▸ **SOURCE INFORMATION**
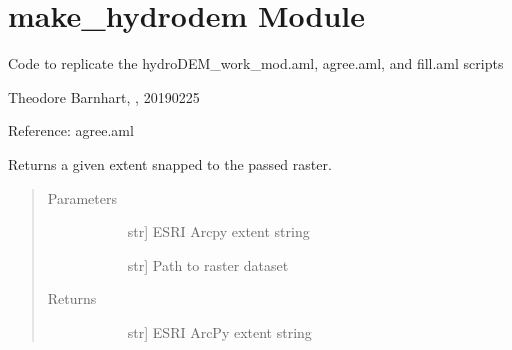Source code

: \documentclass[letterpaper,10pt,english]{sphinxmanual}
\begin{document}
\section{make\_hydrodem Module}
\label{\detokenize{make_hydrodem:module-make_hydrodem}}\label{\detokenize{make_hydrodem:make-hydrodem-module}}\label{\detokenize{make_hydrodem::doc}}
Code to replicate the hydroDEM\_work\_mod.aml, agree.aml, and fill.aml scripts

Theodore Barnhart, , 20190225

Reference: agree.aml

\begin{fulllineitems}
\label{\detokenize{make_hydrodem:make_hydrodem.SnapExtent}}
Returns a given extent snapped to the passed raster.
\begin{quote}\begin{description}
\item[{Parameters}] \leavevmode\begin{description}
\item[{}] \leavevmode{[}str{]}
ESRI Arcpy extent string

\item[{}] \leavevmode{[}str{]}
Path to raster dataset

\end{description}

\item[{Returns}] \leavevmode\begin{description}
\item[{}] \leavevmode{[}str{]}
ESRI ArcPy extent string

\end{description}

\end{description}\end{quote}

\end{fulllineitems}

\end{document}
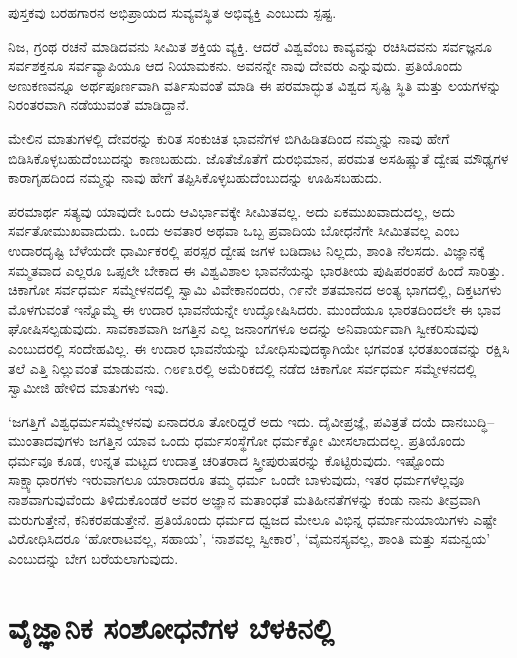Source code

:ಪುಸ್ತಕವು ಬರಹಗಾರನ ಅಭಿಪ್ರಾಯದ ಸುವ್ಯವಸ್ಥಿತ ಅಭಿವ್ಯಕ್ತಿ ಎಂಬುದು ಸ್ಪಷ್ಟ.

\newpage

ನಿಜ, ಗ್ರಂಥ ರಚನೆ ಮಾಡಿದವನು ಸೀಮಿತ ಶಕ್ತಿಯ ವ್ಯಕ್ತಿ. ಆದರೆ ವಿಶ್ವವೆಂಬ ಕಾವ್ಯವನ್ನು ರಚಿಸಿದವನು ಸರ್ವಜ್ಞನೂ ಸರ್ವಶಕ್ತನೂ ಸರ್ವವ್ಯಾಪಿಯೂ ಆದ ನಿಯಾಮಕನು. ಅವನನ್ನೇ ನಾವು ದೇವರು ಎನ್ನುವುದು. ಪ್ರತಿಯೊಂದು ಅಣುಕಣವನ್ನೂ ಅರ್ಥಪೂರ್ಣವಾಗಿ ವರ್ತಿಸುವಂತೆ ಮಾಡಿ ಈ ಪರಮಾದ್ಭುತ ವಿಶ್ವದ ಸೃಷ್ಟಿ ಸ್ಥಿತಿ ಮತ್ತು ಲಯಗಳನ್ನು ನಿರಂತರವಾಗಿ ನಡೆಯುವಂತೆ ಮಾಡಿದ್ದಾನೆ.

ಮೇಲಿನ ಮಾತುಗಳಲ್ಲಿ ದೇವರನ್ನು ಕುರಿತ ಸಂಕುಚಿತ ಭಾವನೆಗಳ ಬಿಗಿಹಿಡಿತದಿಂದ ನಮ್ಮನ್ನು ನಾವು ಹೇಗೆ ಬಿಡಿಸಿಕೊಳ್ಳಬಹುದೆಂಬುದನ್ನು ಕಾಣಬಹುದು. ಜೊತೆಜೊತೆಗೆ ದುರಭಿಮಾನ, ಪರಮತ ಅಸಹಿಷ್ಣುತೆ ದ್ವೇಷ ಮೌಢ್ಯಗಳ ಕಾರಾಗೃಹದಿಂದ ನಮ್ಮನ್ನು ನಾವು ಹೇಗೆ ತಪ್ಪಿಸಿಕೊಳ್ಳ\-ಬಹುದೆಂಬುದನ್ನು ಊಹಿಸಬಹುದು.

ಪರಮಾರ್ಥ ಸತ್ಯವು ಯಾವುದೇ ಒಂದು ಆವಿರ್ಭಾವಕ್ಕೇ ಸೀಮಿತವಲ್ಲ. ಅದು ಏಕಮುಖ\-ವಾದುದಲ್ಲ, ಅದು ಸರ್ವತೋಮುಖವಾದುದು. ಒಂದು ಅವತಾರ ಅಥವಾ ಒಬ್ಬ ಪ್ರವಾದಿಯ ಬೋಧನೆಗೇ ಸೀಮಿತವಲ್ಲ ಎಂಬ ಉದಾರದೃಷ್ಟಿ ಬೆಳೆಯದೇ ಧಾರ್ಮಿಕರಲ್ಲಿ ಪರಸ್ಪರ ದ್ವೇಷ ಜಗಳ ಬಡಿದಾಟ ನಿಲ್ಲದು, ಶಾಂತಿ ನೆಲಸದು. ವಿಜ್ಞಾನಕ್ಕೆ ಸಮ್ಮತವಾದ ಎಲ್ಲರೂ ಒಪ್ಪಲೇ ಬೇಕಾದ ಈ ವಿಶ್ವವಿಶಾಲ ಭಾವನೆಯನ್ನು ಭಾರತೀಯ ಪುಷಿಪರಂಪರೆ ಹಿಂದೆ ಸಾರಿತ್ತು. ಚಿಕಾಗೋ ಸರ್ವಧರ್ಮ ಸಮ್ಮೇಳನದಲ್ಲಿ ಸ್ವಾಮಿ ವಿವೇಕಾನಂದರು, ೧೯ನೇ ಶತಮಾನದ ಅಂತ್ಯ ಭಾಗದಲ್ಲಿ, ದಿಕ್ತಟಗಳು ಮೊಳಗುವಂತೆ ಇನ್ನೊಮ್ಮೆ ಈ ಉದಾರ ಭಾವನೆಯನ್ನೇ ಉದ್ಘೋಷಿಸಿದರು. ಮುಂದೆಯೂ ಭಾರತದಿಂದಲೇ ಈ ಭಾವ ಘೋಷಿಸಲ್ಪಡುವುದು. ಸಾವಕಾಶವಾಗಿ ಜಗತ್ತಿನ ಎಲ್ಲ ಜನಾಂಗಗಳೂ ಅದನ್ನು ಅನಿವಾರ್ಯವಾಗಿ ಸ್ವೀಕರಿಸುವುವು ಎಂಬುದರಲ್ಲಿ ಸಂದೇಹವಿಲ್ಲ. ಈ ಉದಾರ ಭಾವನೆಯನ್ನು ಬೋಧಿಸುವುದಕ್ಕಾಗಿಯೇ ಭಗವಂತ ಭರತಖಂಡವನ್ನು ರಕ್ಷಿಸಿ ತಲೆ ಎತ್ತಿ ನಿಲ್ಲುವಂತೆ ಮಾಡುವನು. ೧೮೯೩ರಲ್ಲಿ ಅಮೆರಿಕದಲ್ಲಿ ನಡೆದ ಚಿಕಾಗೋ ಸರ್ವಧರ್ಮ ಸಮ್ಮೇಳನದಲ್ಲಿ ಸ್ವಾಮೀಜಿ ಹೇಳಿದ ಮಾತುಗಳು ಇವು.

‘ಜಗತ್ತಿಗೆ ವಿಶ್ವಧರ್ಮಸಮ್ಮೇಳನವು ಏನಾದರೂ ತೋರಿದ್ದರೆ ಅದು ಇದು. ದೈವೀಪ್ರಜ್ಞೆ, ಪವಿತ್ರತೆ ದಯೆ ದಾನಬುದ್ಧಿ–ಮುಂತಾದವುಗಳು ಜಗತ್ತಿನ ಯಾವ ಒಂದು ಧರ್ಮಸಂಸ್ಥೆಗೋ ಧರ್ಮಕ್ಕೋ ಮೀಸಲಾದುದಲ್ಲ. ಪ್ರತಿಯೊಂದು ಧರ್ಮವೂ ಕೂಡ, ಉನ್ನತ ಮಟ್ಟದ ಉದಾತ್ತ ಚರಿತರಾದ ಸ್ತ್ರೀಪುರುಷರನ್ನು ಕೊಟ್ಟಿರುವುದು. ಇಷ್ಟೊಂದು ಸಾಕ್ಷ್ಯಾಧಾರಗಳು ಇರುವಾಗಲೂ ಯಾರಾದರೂ ತಮ್ಮ ಧರ್ಮ ಒಂದೇ ಬಾಳುವುದು, ಇತರ ಧರ್ಮಗಳೆಲ್ಲವೂ ನಾಶವಾಗುವುವೆಂದು ತಿಳಿದುಕೊಂಡರೆ ಅವರ ಅಜ್ಞಾನ ಮತಾಂಧತೆ ಮತಿಹೀನತೆಗಳನ್ನು ಕಂಡು ನಾನು ತೀವ್ರವಾಗಿ ಮರುಗುತ್ತೇನೆ, ಕನಿಕರಪಡುತ್ತೇನೆ. ಪ್ರತಿಯೊಂದು ಧರ್ಮದ ಧ್ವಜದ ಮೇಲೂ ವಿಭಿನ್ನ ಧರ್ಮಾನುಯಾಯಿಗಳು ಎಷ್ಟೇ ವಿರೋಧಿಸಿದರೂ ‘ಹೋರಾಟವಲ್ಲ, ಸಹಾಯ’, ‘ನಾಶವಲ್ಲ ಸ್ವೀಕಾರ’, ‘ವೈಮನಸ್ಯವಲ್ಲ, ಶಾಂತಿ ಮತ್ತು ಸಮನ್ವಯ’ ಎಂಬುದನ್ನು ಬೇಗ ಬರೆಯಲಾಗುವುದು.


\section*{ವೈಜ್ಞಾನಿಕ ಸಂಶೋಧನೆಗಳ ಬೆಳಕಿನಲ್ಲಿ}


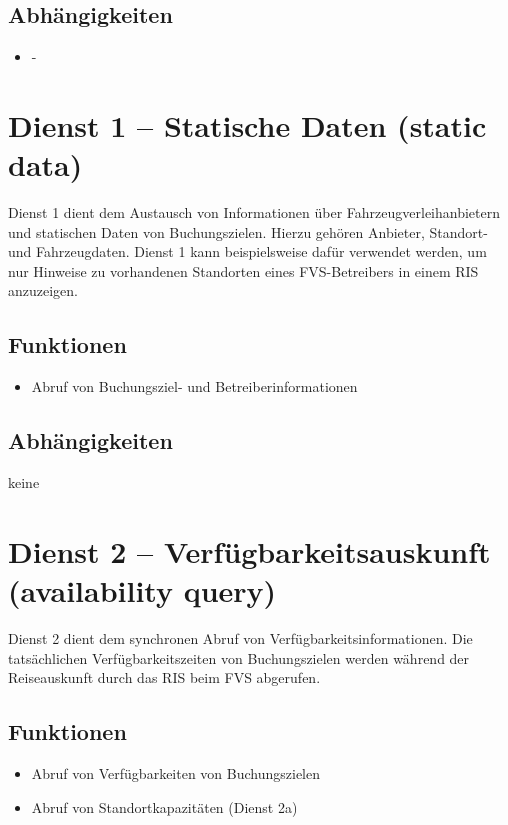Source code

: \subsection*{Abhängigkeiten}
\begin{itemize}
\item -
\end{itemize}


\section{Dienst 1 -- Statische Daten (static data)}
\label{sec:Hierachiemodell:Dienst1}

Dienst 1 dient dem Austausch von Informationen über Fahrzeugverleihanbietern und statischen Daten von Buchungszielen. Hierzu gehören Anbieter, Standort- und Fahrzeugdaten. Dienst 1 kann beispielsweise dafür verwendet werden, um nur Hinweise zu vorhandenen Standorten eines FVS-Betreibers in einem RIS anzuzeigen.

\subsection*{Funktionen}
\begin{itemize}
\item Abruf von Buchungsziel- und Betreiberinformationen
\end{itemize}

\subsection*{Abhängigkeiten}
keine 

\section{Dienst 2 -- Verfügbarkeitsauskunft (availability query) }
\label{sec:Hierachiemodell:Dienst2}
Dienst 2 dient dem synchronen Abruf von Verfügbarkeitsinformationen. Die tatsächlichen Verfügbarkeitszeiten von Buchungszielen werden während der Reiseauskunft durch das RIS beim FVS abgerufen. 

\subsection*{Funktionen}
\begin{itemize}
\item Abruf von Verfügbarkeiten von Buchungszielen
\item Abruf von Standortkapazitäten (Dienst 2a)
\end{itemize}

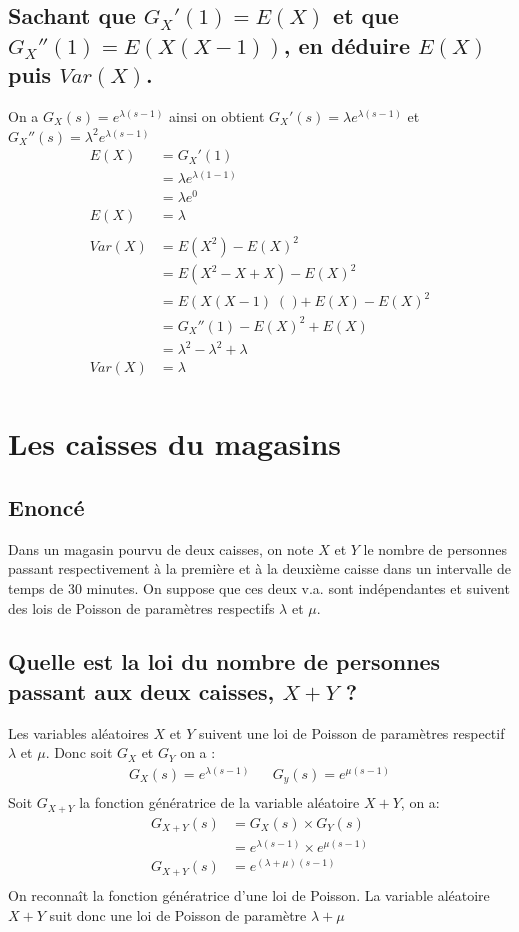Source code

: \documentclass[10pt,a4paper,twoside]{article}
\begin{document}
\subsection{Sachant que $G_{X}'(1)=E(X)$ et que $G_{X}''(1)=E(X(X-1))$, en déduire $E(X)$ puis $Var(X)$.}
On a $G_{X}(s) = e^{\lambda(s-1)}$ ainsi on obtient $G_{X}'(s) =\lambda e^{\lambda(s-1)}$ et $G_{X}''(s) =\lambda^{2} e^{\lambda(s-1)}$
\begin{align*}
E(X) &= G_{X}'(1)\\
&= \lambda e^{\lambda(1-1)}\\
&= \lambda e^{0}\\
E(X) &= \lambda\\
\\
Var(X) &= E(X^{2})-E(X)^{2}\\
&= E(X^{2}-X+X)-E(X)^{2}\\
&= E\left(X(X-1)\right() + E(X) - E(X)^{2}\\
&= G_{X}''(1) - E(X)^{2} + E(X)\\
&= \lambda^{2} - \lambda^{2} + \lambda\\
Var(X) &= \lambda\\
\end{align*}

\section{Les caisses du magasins}
\subsection*{Enoncé}
Dans un magasin pourvu de deux caisses, on note $X$ et $Y$ le nombre de personnes passant respectivement à la première et à la deuxième caisse dans un intervalle de temps de 30 minutes. On suppose que ces deux v.a. sont indépendantes et suivent des lois de Poisson de paramètres respectifs $\lambda$ et $\mu$.
\subsection{Quelle est la loi du nombre de personnes passant aux deux caisses, $X+Y$ ?}
Les variables aléatoires $X$ et $Y$ suivent une loi de Poisson de paramètres respectif $\lambda$ et $\mu$. Donc soit $G_{X}$ et $G_{Y}$ on a :
\begin{align*}
G_{X}(s) = e^{\lambda(s-1)} && G_{y}(s) = e^{\mu(s-1)}\\
\end{align*}
Soit $G_{X+Y}$ la fonction génératrice de la variable aléatoire $X+Y$, on a:
\begin{align*}
G_{X+Y}(s) &= G_{X}(s) \times G_{Y}(s)\\
 &= e^{\lambda(s-1)} \times e^{\mu(s-1)}\\
G_{X+Y}(s) &= e^{(\lambda+\mu)(s-1)} \\
\end{align*}
On reconnaît la fonction génératrice d'une loi de Poisson. La variable aléatoire $X+Y$ suit donc une loi de Poisson de paramètre $\lambda+\mu$
\end{document}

▸ **PROBLEM**
If a line in the entries contains the word "lambda", copy that line out.

▸ **EXERCISE SOLUTION**
On a $G_{X}(s) = e^{\lambda(s-1)}$ ainsi on obtient $G_{X}'(s) =\lambda e^{\lambda(s-1)}$ et $G_{X}''(s) =\lambda^{2} e^{\lambda(s-1)}$
&= \lambda e^{\lambda(1-1)}\\
&= \lambda e^{0}\\
E(X) &= \lambda\\
&= \lambda^{2} - \lambda^{2} + \lambda\\
Var(X) &= \lambda\\
Dans un magasin pourvu de deux caisses, on note $X$ et $Y$ le nombre de personnes passant respectivement à la première et à la deuxième caisse dans un intervalle de temps de 30 minutes. On suppose que ces deux v.a. sont indépendantes et suivent des lois de Poisson de paramètres respectifs $\lambda$ et $\mu$.
Les variables aléatoires $X$ et $Y$ suivent une loi de Poisson de paramètres respectif $\lambda$ et $\mu$. Donc soit $G_{X}$ et $G_{Y}$ on a :
G_{X}(s) = e^{\lambda(s-1)} && G_{y}(s) = e^{\mu(s-1)}\\
 &= e^{\lambda(s-1)} \times e^{\mu(s-1)}\\
G_{X+Y}(s) &= e^{(\lambda+\mu)(s-1)} \\
On reconnaît la fonction génératrice d'une loi de Poisson. La variable aléatoire $X+Y$ suit donc une loi de Poisson de paramètre $\lambda+\mu$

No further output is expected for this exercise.